▶ _Instructions to follow_
When you reach the line containing "## JavaScript" in the data below, begin returning lines exactly as written, and stop once the line containing "ending in .JS." has been returned.

Source texts of formatted documents:

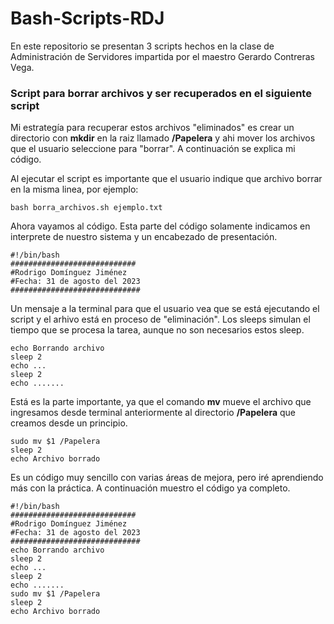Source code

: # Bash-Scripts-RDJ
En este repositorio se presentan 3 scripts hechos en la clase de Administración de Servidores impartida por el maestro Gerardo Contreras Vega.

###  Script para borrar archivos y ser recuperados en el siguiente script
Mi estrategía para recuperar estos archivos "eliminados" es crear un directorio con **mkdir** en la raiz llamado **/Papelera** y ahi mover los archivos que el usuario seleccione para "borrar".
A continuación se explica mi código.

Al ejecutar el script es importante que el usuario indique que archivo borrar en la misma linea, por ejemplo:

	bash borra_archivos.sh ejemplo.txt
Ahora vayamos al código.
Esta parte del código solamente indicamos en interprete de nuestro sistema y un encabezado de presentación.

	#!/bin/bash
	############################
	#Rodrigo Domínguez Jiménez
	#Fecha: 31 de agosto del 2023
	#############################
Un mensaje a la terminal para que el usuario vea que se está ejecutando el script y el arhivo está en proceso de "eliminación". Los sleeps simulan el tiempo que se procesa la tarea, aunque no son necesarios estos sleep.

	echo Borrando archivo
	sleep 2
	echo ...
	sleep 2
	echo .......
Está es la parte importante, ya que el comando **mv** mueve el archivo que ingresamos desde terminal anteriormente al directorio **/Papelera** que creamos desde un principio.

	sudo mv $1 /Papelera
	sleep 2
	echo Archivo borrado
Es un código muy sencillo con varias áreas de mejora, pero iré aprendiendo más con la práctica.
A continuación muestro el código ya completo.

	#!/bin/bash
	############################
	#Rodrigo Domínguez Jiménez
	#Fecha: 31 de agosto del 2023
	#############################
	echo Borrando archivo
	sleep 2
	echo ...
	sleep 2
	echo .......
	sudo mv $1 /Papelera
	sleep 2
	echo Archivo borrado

==

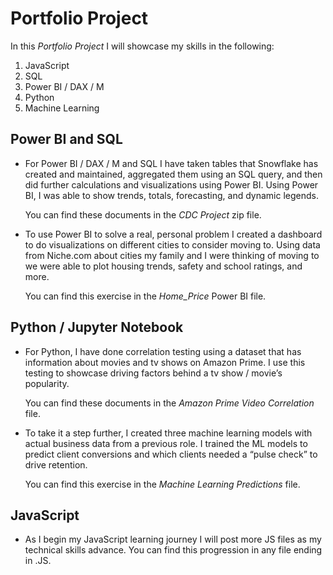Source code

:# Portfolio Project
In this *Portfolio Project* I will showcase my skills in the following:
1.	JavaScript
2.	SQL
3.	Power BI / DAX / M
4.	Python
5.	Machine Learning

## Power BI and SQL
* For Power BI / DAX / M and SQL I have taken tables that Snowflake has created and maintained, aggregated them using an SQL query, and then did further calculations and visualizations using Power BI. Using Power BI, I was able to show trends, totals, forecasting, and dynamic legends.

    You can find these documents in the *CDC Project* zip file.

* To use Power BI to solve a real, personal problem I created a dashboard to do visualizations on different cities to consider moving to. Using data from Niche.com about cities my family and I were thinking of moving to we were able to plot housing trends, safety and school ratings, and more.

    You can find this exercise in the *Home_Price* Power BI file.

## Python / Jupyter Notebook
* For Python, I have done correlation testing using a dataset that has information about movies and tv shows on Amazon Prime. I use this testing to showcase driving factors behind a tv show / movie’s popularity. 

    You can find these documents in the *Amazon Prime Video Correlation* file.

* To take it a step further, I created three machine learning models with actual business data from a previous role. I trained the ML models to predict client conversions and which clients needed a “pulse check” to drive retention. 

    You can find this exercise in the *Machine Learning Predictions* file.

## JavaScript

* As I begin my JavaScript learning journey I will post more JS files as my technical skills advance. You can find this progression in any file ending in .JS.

▶ _Written reply_
## JavaScript

* As I begin my JavaScript learning journey I will post more JS files as my technical skills advance. You can find this progression in any file ending in .JS.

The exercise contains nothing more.